Hyperbolic Geometry and Distance Functions on Discrete Groups

TL;DR

This paper explores hyperbolic geometry, models, and metrics on discrete groups, proving key differences in metric equivalences for groups like PSL(2,Z) and PSL(n,Z) for n ≥ 3.

Contribution

It provides a detailed proof of the Lubotzky–Mozes–Raghunathan theorem regarding metric equivalences on discrete groups, highlighting distinctions between PSL(2,Z) and higher rank groups.

Findings

Word metric on PSL(2,Z) is not Lipschitz equivalent to the symmetric space metric.
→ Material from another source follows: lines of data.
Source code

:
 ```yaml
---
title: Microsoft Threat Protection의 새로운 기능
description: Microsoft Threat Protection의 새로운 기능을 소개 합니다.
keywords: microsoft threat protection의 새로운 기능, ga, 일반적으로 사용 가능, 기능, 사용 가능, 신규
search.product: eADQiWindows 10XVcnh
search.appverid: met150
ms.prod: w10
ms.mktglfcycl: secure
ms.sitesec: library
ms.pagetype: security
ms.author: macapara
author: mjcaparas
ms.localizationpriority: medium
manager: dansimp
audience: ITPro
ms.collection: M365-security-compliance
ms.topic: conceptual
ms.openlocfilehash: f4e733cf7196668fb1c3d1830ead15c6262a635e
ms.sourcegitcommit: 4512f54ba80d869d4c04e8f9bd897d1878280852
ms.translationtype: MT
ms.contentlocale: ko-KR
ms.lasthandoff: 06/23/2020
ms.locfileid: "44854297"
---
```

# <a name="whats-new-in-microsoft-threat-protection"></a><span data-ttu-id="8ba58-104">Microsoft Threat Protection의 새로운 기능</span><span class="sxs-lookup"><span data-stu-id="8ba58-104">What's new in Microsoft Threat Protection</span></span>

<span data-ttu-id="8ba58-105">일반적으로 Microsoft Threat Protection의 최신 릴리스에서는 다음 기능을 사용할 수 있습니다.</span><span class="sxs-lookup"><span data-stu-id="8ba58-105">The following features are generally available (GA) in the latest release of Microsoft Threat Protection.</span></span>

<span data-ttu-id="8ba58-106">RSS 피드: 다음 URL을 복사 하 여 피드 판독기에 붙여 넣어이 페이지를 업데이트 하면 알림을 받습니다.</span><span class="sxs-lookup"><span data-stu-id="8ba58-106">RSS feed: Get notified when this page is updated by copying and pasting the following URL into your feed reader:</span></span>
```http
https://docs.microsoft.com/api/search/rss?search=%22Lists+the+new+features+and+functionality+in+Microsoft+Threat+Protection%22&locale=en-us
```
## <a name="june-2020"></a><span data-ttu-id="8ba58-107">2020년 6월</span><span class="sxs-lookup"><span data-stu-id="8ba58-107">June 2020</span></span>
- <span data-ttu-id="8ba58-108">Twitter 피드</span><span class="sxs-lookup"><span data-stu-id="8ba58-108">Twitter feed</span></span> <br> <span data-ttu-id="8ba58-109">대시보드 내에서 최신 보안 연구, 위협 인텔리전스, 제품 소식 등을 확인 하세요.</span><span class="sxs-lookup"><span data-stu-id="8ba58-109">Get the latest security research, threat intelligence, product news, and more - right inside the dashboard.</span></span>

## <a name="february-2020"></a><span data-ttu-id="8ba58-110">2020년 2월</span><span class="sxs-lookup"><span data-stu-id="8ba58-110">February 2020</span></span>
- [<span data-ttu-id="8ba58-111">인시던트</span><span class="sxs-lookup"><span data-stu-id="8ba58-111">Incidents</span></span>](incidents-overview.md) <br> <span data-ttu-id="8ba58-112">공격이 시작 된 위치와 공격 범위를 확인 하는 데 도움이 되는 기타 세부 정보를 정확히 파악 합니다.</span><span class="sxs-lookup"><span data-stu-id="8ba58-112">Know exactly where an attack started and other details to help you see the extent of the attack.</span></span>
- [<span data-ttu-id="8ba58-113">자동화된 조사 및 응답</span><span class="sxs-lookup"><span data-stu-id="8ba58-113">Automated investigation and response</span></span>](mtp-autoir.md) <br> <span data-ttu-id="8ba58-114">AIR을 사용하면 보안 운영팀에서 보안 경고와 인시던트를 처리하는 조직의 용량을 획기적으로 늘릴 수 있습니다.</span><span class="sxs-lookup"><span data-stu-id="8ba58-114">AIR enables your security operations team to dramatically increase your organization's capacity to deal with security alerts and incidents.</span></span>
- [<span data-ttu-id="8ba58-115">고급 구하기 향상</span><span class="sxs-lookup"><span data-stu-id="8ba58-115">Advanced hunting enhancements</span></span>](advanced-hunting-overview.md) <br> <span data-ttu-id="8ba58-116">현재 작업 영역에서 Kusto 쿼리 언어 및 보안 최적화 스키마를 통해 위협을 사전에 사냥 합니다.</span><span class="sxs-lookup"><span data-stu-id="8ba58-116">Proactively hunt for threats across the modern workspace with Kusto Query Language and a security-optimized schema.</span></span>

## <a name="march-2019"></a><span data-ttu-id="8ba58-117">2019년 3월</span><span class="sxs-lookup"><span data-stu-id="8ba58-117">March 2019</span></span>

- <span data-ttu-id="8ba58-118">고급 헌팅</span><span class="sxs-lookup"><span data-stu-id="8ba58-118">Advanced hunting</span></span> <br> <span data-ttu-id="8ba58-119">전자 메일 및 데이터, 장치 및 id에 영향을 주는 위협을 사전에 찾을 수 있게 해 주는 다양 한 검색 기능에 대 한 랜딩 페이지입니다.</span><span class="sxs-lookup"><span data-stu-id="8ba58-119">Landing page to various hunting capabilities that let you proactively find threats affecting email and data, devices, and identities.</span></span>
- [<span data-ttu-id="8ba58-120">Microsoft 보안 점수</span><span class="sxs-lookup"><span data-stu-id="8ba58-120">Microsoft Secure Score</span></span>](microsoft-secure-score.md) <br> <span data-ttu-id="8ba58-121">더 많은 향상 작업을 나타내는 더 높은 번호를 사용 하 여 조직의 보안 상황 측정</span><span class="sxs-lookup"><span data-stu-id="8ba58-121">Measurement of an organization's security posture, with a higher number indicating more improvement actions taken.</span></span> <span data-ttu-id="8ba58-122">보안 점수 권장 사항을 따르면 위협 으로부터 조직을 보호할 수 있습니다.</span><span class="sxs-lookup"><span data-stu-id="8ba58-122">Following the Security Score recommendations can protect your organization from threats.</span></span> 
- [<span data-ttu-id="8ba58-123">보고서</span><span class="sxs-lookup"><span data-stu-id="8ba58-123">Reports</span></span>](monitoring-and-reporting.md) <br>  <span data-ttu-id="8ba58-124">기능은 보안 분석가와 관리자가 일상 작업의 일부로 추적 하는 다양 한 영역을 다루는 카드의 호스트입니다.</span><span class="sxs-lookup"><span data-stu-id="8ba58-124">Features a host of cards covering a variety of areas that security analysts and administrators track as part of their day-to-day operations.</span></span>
For n ≥ 3, these metrics on PSL(n,Z) are Lipschitz equivalent.

The paper offers a comprehensive overview of hyperbolic models and group actions.

Abstract

Chapter 1 is a short history of non-Euclidean geometry, which synthesises my readings of mostly secondary sources. Chapter 2 presents each of the main models of hyperbolic geometry, and describes the tesselation of the upper half-plane induced by the action of $PSL(2,\mathbb{Z})$. Chapter 3 gives background on symmetric spaces and word metrics. Chapter 4 then contains a careful proof of the following theorem of Lubotzky--Mozes--Raghunathan: the word metric on $PSL(2,\mathbb{Z})$ is not Lipschitz equivalent to the metric induced by its action on the associated symmetric space (the upper half-plane), but for $n \geq 3$, these two metrics on $PSL(n,\mathbb{Z})$ are Lipschitz equivalent.